If we consider the issue of the creative loner as President Freedman's desire to actively shape the student body at Dartmouth, perhaps we too will come to the same conclusions that The Dartmouth Review has settled upon. But this is, after all, an academic institution and we cannot be so narrow-minded in our approach on any topic -- let alone the stake in our own image. And certainly Freedman's concern is there: in speaking for our institution.

If we listen carefully to his words, perhaps we will hear more than veiled threats to our own narcissistic pleasures -- perhaps we will endeavor to learn about ourselves as well as others. President Freedman is an accomplished scholar by any standards, and in his book Idealism and Liberal Education he speaks directly of the image he projects onto liberal education and the scholar. His words are not empty as Chomsky would show us the very nature of propaganda to be.

The creative loner -- a description I will not address here because the model is elsewhere -- which Freedman speaks of is perhaps a challenge to us and a direction to consider, and not so much the description of a place and the characteristics of its peoples. Mr. Monaco, the space Freedman has ensured for creative loners is surely not an issue that qualifies the topic of masturbation.

Clearly The Review has failed to listen carefully to President Freedman.

By comparison, I am afraid Archimedes Plutonium is affected by deafness as well, but perhaps to a lesser degree than The Review. To be sure, his more apparent affliction is of a different sort -- and again, an affliction not entirely unknown to the students who comprise The Review. The inability to see, perhaps the mistake of not looking, and in any respect a blindness that cripples rigorous thinking -- a blindness we have all been known to possess -- affects Plutonium perhaps more acutely than others.

Our vision enables us to use tools to construct the world and make it a more habitable place. These tools are given to us or we make them ourselves, but in either case we choose which tools to use and which to leave behind. A particularly practical tool that the human race perhaps picked up many millenia ago is science. With all its shortcomings, science has proved to be an incredibly powerful tool. I am sure Plutonium would agree.

A hero of mine, Carl Sagan, believed in the transformative power of science and education. He made it his life's work to put science into anyone's hand who would be so daring as to attempt to exceed their own reach in the pursuit of knowledge. Unfortunately, in Plutonium's hands science has been used haphazardly. Anyone who would chance to see his work on the internet would be likely to observe a casual use of the scientific method.

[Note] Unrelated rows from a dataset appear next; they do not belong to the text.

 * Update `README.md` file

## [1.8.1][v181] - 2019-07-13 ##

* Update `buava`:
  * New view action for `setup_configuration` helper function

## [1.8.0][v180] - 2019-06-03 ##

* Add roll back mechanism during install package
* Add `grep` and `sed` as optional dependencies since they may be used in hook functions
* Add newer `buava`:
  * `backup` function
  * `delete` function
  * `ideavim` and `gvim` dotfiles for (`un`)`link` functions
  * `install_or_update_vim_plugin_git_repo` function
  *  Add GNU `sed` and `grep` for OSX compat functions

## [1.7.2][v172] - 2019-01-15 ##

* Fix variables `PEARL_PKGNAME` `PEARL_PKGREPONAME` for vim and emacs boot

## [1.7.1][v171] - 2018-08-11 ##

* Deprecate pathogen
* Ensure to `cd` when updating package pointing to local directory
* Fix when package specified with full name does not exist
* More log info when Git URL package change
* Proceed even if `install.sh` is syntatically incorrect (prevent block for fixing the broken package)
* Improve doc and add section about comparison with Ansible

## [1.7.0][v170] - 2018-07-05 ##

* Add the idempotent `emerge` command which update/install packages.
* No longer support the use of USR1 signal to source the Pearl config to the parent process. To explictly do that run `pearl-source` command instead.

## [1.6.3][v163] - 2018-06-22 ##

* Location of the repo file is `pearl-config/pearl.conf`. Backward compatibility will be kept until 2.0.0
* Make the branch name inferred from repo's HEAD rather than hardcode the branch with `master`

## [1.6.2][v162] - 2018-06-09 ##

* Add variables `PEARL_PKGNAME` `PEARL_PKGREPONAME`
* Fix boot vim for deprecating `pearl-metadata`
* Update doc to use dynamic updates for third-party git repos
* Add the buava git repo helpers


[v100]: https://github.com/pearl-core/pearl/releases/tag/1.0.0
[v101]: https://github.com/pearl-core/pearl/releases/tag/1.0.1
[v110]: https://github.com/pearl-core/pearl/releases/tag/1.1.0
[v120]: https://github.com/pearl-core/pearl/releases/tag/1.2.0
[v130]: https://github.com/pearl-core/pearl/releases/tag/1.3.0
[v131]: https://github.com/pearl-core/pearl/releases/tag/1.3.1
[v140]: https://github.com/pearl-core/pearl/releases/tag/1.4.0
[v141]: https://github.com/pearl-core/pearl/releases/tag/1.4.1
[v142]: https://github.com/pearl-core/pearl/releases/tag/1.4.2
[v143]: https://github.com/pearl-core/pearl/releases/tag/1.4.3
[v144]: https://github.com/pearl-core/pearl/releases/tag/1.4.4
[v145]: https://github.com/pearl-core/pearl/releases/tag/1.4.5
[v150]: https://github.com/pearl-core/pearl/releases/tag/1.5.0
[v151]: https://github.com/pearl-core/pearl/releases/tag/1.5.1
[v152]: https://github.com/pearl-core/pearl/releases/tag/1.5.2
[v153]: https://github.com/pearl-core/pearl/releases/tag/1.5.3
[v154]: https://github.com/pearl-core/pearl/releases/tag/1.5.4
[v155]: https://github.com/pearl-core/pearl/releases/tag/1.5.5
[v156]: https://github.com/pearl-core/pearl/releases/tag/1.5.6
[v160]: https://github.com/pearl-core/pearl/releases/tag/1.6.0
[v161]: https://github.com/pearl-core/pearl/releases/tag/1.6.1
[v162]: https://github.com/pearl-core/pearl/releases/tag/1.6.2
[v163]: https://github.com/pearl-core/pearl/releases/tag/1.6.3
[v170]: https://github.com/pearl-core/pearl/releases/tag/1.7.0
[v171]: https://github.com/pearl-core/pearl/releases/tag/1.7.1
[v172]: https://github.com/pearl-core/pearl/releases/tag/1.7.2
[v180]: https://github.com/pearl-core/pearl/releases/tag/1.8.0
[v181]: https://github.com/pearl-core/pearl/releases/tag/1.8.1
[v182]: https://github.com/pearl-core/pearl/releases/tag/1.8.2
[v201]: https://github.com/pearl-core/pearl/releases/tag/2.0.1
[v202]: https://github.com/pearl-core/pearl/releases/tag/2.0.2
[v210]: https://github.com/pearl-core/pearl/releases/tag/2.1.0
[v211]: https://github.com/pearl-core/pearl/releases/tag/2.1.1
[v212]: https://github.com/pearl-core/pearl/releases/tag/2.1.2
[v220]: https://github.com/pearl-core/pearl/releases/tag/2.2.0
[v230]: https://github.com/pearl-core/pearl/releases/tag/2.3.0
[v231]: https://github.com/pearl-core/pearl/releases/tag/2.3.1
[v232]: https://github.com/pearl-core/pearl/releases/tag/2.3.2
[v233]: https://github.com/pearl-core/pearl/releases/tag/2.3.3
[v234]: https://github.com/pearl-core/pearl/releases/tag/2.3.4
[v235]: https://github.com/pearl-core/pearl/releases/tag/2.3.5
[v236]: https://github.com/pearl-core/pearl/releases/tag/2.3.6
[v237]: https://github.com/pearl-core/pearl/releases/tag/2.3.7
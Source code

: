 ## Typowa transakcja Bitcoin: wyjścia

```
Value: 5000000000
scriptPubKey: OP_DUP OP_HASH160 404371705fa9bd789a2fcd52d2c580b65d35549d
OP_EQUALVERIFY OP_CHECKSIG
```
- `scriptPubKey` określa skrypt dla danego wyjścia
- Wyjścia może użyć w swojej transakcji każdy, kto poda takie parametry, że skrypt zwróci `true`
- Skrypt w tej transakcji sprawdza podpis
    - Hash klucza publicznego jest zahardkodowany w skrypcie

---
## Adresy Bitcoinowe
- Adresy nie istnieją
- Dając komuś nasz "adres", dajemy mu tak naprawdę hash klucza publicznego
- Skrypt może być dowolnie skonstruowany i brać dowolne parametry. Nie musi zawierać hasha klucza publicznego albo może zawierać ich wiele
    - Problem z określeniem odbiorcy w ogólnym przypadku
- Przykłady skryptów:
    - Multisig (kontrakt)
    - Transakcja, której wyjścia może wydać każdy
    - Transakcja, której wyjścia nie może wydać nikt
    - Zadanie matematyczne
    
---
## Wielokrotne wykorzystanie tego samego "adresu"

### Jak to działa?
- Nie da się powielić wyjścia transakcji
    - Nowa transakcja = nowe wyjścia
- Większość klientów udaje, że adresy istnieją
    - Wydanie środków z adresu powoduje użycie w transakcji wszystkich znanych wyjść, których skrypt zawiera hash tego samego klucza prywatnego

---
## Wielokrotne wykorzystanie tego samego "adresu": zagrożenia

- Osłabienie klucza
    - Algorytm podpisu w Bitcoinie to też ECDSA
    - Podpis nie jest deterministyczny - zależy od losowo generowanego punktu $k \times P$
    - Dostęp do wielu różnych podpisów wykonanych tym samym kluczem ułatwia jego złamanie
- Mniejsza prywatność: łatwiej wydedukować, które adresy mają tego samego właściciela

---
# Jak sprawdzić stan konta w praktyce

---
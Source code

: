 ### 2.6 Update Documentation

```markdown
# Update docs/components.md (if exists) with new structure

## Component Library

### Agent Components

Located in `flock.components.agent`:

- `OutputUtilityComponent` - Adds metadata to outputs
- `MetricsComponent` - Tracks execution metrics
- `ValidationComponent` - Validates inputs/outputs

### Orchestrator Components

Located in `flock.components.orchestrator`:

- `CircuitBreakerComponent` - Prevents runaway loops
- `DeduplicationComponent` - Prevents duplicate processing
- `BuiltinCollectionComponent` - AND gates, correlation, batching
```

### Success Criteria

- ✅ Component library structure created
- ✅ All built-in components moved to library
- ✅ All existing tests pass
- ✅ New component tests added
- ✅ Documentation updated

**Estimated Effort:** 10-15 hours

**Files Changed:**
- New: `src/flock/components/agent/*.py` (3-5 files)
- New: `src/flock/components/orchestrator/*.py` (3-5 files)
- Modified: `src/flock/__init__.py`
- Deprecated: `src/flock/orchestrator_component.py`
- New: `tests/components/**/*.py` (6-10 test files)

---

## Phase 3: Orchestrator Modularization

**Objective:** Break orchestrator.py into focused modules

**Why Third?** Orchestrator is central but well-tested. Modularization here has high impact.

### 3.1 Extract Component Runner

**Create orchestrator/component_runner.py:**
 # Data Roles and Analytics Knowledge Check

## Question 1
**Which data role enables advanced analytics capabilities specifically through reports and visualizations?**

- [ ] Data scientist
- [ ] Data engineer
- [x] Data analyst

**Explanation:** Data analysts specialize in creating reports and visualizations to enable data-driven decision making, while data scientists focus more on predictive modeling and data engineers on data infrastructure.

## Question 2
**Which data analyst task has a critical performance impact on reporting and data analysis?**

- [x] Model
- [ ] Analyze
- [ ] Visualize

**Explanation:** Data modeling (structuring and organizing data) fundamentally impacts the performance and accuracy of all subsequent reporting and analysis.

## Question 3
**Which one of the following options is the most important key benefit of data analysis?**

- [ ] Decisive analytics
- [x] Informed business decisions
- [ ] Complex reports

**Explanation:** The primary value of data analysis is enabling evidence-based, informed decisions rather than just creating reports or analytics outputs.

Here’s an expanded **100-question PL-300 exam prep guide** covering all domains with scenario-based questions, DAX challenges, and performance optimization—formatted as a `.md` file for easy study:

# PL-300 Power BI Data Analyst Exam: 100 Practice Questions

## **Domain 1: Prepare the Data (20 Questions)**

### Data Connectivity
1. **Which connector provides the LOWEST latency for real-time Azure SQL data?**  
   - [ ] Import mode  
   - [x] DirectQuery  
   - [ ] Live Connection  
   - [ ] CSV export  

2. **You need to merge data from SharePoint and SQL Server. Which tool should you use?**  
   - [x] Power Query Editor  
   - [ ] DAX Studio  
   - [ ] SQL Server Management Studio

Plutonium supports the "Totality Universe" theory. If this theory were a dish at Panda, it would be titled something like "Psuedoscience Delight" with a description that follows "tender sub-atomic particles in a spicy light-brown sauce." The presentation of his work in cyberspace is at best the product of a unique misreading of modern science -- but probably more like a lack of reading. Plutonium has failed to be a rigorous observer of the world around him and rejected without reason the meticulous work of this and any other academic community.

To compare The Dartmouth Review to Plutonium in this manner presupposes that each might tend towards the other by some fault of their own. And I would imagine that all the parties I have implicated with the aforementioned afflictions would like to think the best of themselves and their intellectual abilities. Perhaps if we look closely enough and listen carefully, we can come to understand how these spokesman for the Dartmouth community reflect on the rest of us, and remind us we are all susceptible to deafness and blindness when facing ideology and science -- by no means disparate subjects.